* Work order *
Review the material line by line. Identify and copy every line that contains the string "FloatTok".

* Data excerpts *
▶
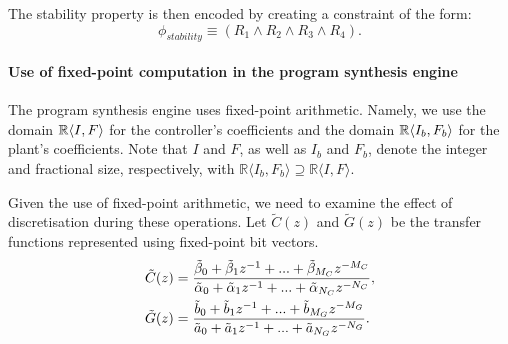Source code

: \documentclass{sig-alternate-05-2015}
\newcommand{\red}[1]{{\color{red}#1}}
\begin{document}
The stability property is then encoded by creating a
constraint of the form:
$$
\phi_{stability} \equiv (R_1 \wedge R_2 \wedge R_3 \wedge R_4).
$$


\paragraph{Use of fixed-point computation in the program synthesis engine}
The program synthesis engine uses fixed-point arithmetic.
Namely, we use the domain $\mathbb{R}\langle{I},{F}\rangle$
for the controller's coefficients and the domain 
$\mathbb{R}\langle{I_b},{F_b}\rangle$ for the plant's coefficients.
Note that $I$ and $F$, as well as $I_b$ and $F_b$, 
denote the integer and fractional size, respectively, with
$\mathbb{R}\langle I_b,F_b \rangle \supseteq \mathbb{R}\langle I,F \rangle$.

Given the use of fixed-point arithmetic, 
we need to examine the effect of discretisation during these operations.
Let $\tilde C(z)$ and $\tilde G(z)$ be the transfer functions represented
using fixed-point bit vectors.%
%
\begin{align}
\small
\label{digital_controller_plant_tf}
\tilde C(z)&=\frac{\tilde \beta_{0}+\tilde \beta_{1}z^{-1}+...+\tilde \beta_{M_C}z^{-M_C}}{\tilde \alpha_{0}+\tilde \alpha_{1}z^{-1}+...+\tilde \alpha_{N_C}z^{-N_C}}, \\
\tilde G(z)&=\frac{\tilde b_{0}+\tilde b_{1}z^{-1}+...+\tilde b_{M_G}z^{-M_G}}{\tilde a_{0}+\tilde a_{1}z^{-1}+...+\tilde a_{N_G}z^{-N_G}}.
\end{align}
 
\end{document}
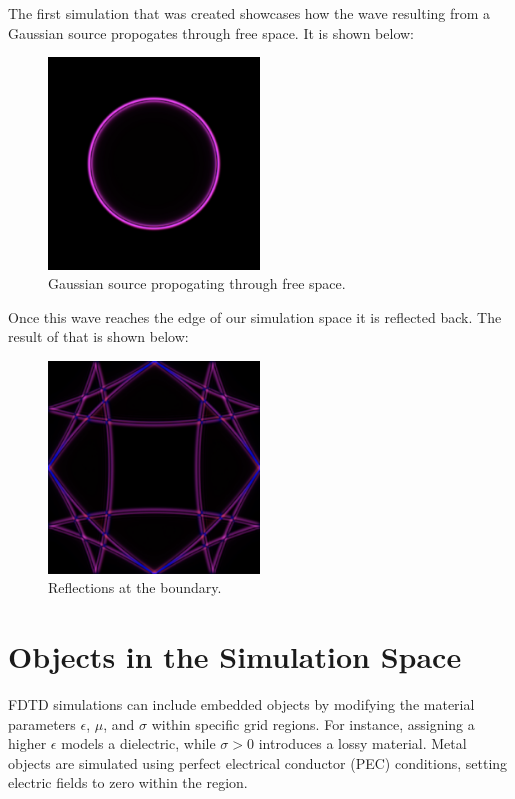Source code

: \documentclass[12pt]{article}
\begin{document}
\begin{spacing}{1.5}
The first simulation that was created showcases how the wave resulting from a Gaussian source propogates through free space. It is shown below:

\begin{figure}[h!]
    \centering
    \includegraphics[width=0.5\textwidth]{sim0}
    \caption{Gaussian source propogating through free space.}
    \label{fig:sim0}
\end{figure}

\FloatBarrier

Once this wave reaches the edge of our simulation space it is reflected back. The result of that is shown below:

\begin{figure}[h!]
    \centering
    \includegraphics[width=0.5\textwidth]{sim1}
    \caption{Reflections at the boundary.}
    \label{fig:sim1}
\end{figure}

\FloatBarrier

\section{Objects in the Simulation Space}
FDTD simulations can include embedded objects by modifying the material parameters $\epsilon$, $\mu$, and $\sigma$ within specific grid regions. For instance, assigning a higher $\epsilon$ models a dielectric, while $\sigma > 0$ introduces a lossy material. Metal objects are simulated using perfect electrical conductor (PEC) conditions, setting electric fields to zero within the region.


\end{spacing}
\end{document}
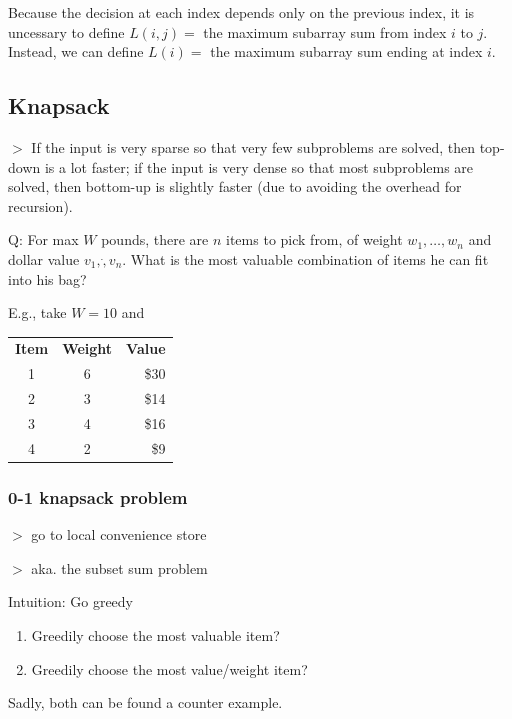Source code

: \documentclass[12pt,a4paper]{article}
\newcommand{\remark}[1]{
    {\small $>$ {\color{blue} #1}}
}
\begin{document}
Because the decision at each index depends only on the previous index,
it is uncessary to define $L(i, j) = $ the maximum subarray sum from index $i$ to $j$.
Instead, we can define $L(i) = $ the maximum subarray sum ending at index $i$.

\subsection*{Knapsack}

\remark{If the input is very sparse so that very few subproblems are solved, then top-down is a lot faster; if the input is very dense so that most subproblems are solved, then bottom-up is slightly faster (due to avoiding the overhead for recursion).}

Q: For max $W$ pounds, there are $n$ items to pick from, of weight $w_1, \dots, w_n$ and dollar value $v_1, \dot, v_n$. 
What is the most valuable combination of items he can fit into his bag?

E.g., take $W = 10$ and 

\begin{table}[h]
    \centering
    \begin{tabular}{c c r}
        \textbf{Item} & \textbf{Weight} & \textbf{Value} \\
        1 & 6 & \$30 \\
        2 & 3 & \$14 \\
        3 & 4 & \$16 \\
        4 & 2 & \$9 \\
    \end{tabular}
\end{table}

\subsubsection*{0-1 knapsack problem}

\remark{go to local convenience store}

\remark{aka. the subset sum problem}

Intuition: Go greedy

\begin{enumerate}
  \item Greedily choose the most valuable item?
  \item Greedily choose the most value/weight item?
\end{enumerate}

Sadly, both can be found a counter example.
\end{document}
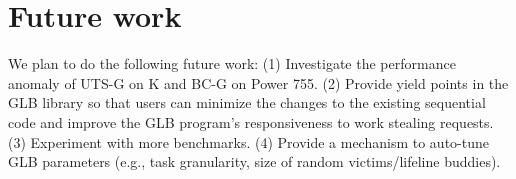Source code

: \section{Future work}
We plan to do the following future work: 
(1) Investigate the performance anomaly of UTS-G on K and BC-G on Power 755.
(2) Provide yield points in the GLB library so that users can minimize the changes to the existing sequential code and improve the GLB program's responsiveness to work stealing requests.
(3) Experiment with more benchmarks.
(4) Provide a mechanism to auto-tune GLB parameters (e.g., task granularity, size of random victims/lifeline buddies).


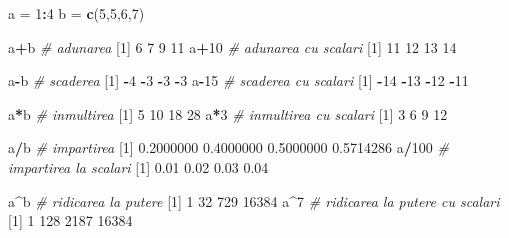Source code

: \documentclass[]{article}
\newenvironment{Shaded}{\begin{snugshade}}{\end{snugshade}}
\newcommand{\KeywordTok}[1]{\textcolor[rgb]{0.13,0.29,0.53}{\textbf{#1}}}
\newcommand{\DecValTok}[1]{\textcolor[rgb]{0.00,0.00,0.81}{#1}}
\newcommand{\FloatTok}[1]{\textcolor[rgb]{0.00,0.00,0.81}{#1}}
\newcommand{\StringTok}[1]{\textcolor[rgb]{0.31,0.60,0.02}{#1}}
\newcommand{\CommentTok}[1]{\textcolor[rgb]{0.56,0.35,0.01}{\textit{#1}}}
\newcommand{\OperatorTok}[1]{\textcolor[rgb]{0.81,0.36,0.00}{\textbf{#1}}}
\newcommand{\NormalTok}[1]{#1}
\begin{document}
\begin{Shaded}
\begin{Highlighting}[]
\NormalTok{a =}\StringTok{ }\DecValTok{1}\OperatorTok{:}\DecValTok{4}
\NormalTok{b =}\StringTok{ }\KeywordTok{c}\NormalTok{(}\DecValTok{5}\NormalTok{,}\DecValTok{5}\NormalTok{,}\DecValTok{6}\NormalTok{,}\DecValTok{7}\NormalTok{)}

\NormalTok{a}\OperatorTok{+}\NormalTok{b  }\CommentTok{# adunarea }
\NormalTok{[}\DecValTok{1}\NormalTok{]  }\DecValTok{6}  \DecValTok{7}  \DecValTok{9} \DecValTok{11}
\NormalTok{a}\OperatorTok{+}\DecValTok{10} \CommentTok{# adunarea cu scalari}
\NormalTok{[}\DecValTok{1}\NormalTok{] }\DecValTok{11} \DecValTok{12} \DecValTok{13} \DecValTok{14}

\NormalTok{a}\OperatorTok{-}\NormalTok{b  }\CommentTok{# scaderea}
\NormalTok{[}\DecValTok{1}\NormalTok{] }\OperatorTok{-}\DecValTok{4} \OperatorTok{-}\DecValTok{3} \OperatorTok{-}\DecValTok{3} \OperatorTok{-}\DecValTok{3}
\NormalTok{a}\OperatorTok{-}\DecValTok{15} \CommentTok{# scaderea cu scalari}
\NormalTok{[}\DecValTok{1}\NormalTok{] }\OperatorTok{-}\DecValTok{14} \OperatorTok{-}\DecValTok{13} \OperatorTok{-}\DecValTok{12} \OperatorTok{-}\DecValTok{11}

\NormalTok{a}\OperatorTok{*}\NormalTok{b }\CommentTok{# inmultirea}
\NormalTok{[}\DecValTok{1}\NormalTok{]  }\DecValTok{5} \DecValTok{10} \DecValTok{18} \DecValTok{28}
\NormalTok{a}\OperatorTok{*}\DecValTok{3} \CommentTok{# inmultirea cu scalari}
\NormalTok{[}\DecValTok{1}\NormalTok{]  }\DecValTok{3}  \DecValTok{6}  \DecValTok{9} \DecValTok{12}

\NormalTok{a}\OperatorTok{/}\NormalTok{b }\CommentTok{# impartirea}
\NormalTok{[}\DecValTok{1}\NormalTok{] }\FloatTok{0.2000000} \FloatTok{0.4000000} \FloatTok{0.5000000} \FloatTok{0.5714286}
\NormalTok{a}\OperatorTok{/}\DecValTok{100} \CommentTok{# impartirea la scalari}
\NormalTok{[}\DecValTok{1}\NormalTok{] }\FloatTok{0.01} \FloatTok{0.02} \FloatTok{0.03} \FloatTok{0.04}

\NormalTok{a}\OperatorTok{^}\NormalTok{b }\CommentTok{# ridicarea la putere}
\NormalTok{[}\DecValTok{1}\NormalTok{]     }\DecValTok{1}    \DecValTok{32}   \DecValTok{729} \DecValTok{16384}
\NormalTok{a}\OperatorTok{^}\DecValTok{7} \CommentTok{# ridicarea la putere cu scalari}
\NormalTok{[}\DecValTok{1}\NormalTok{]     }\DecValTok{1}   \DecValTok{128}  \DecValTok{2187} \DecValTok{16384}
\end{Highlighting}
\end{Shaded}
\end{document}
◀
* Task result *
\newcommand{\FloatTok}[1]{\textcolor[rgb]{0.00,0.00,0.81}{#1}}
\NormalTok{[}\DecValTok{1}\NormalTok{] }\FloatTok{0.2000000} \FloatTok{0.4000000} \FloatTok{0.5000000} \FloatTok{0.5714286}
\NormalTok{[}\DecValTok{1}\NormalTok{] }\FloatTok{0.01} \FloatTok{0.02} \FloatTok{0.03} \FloatTok{0.04}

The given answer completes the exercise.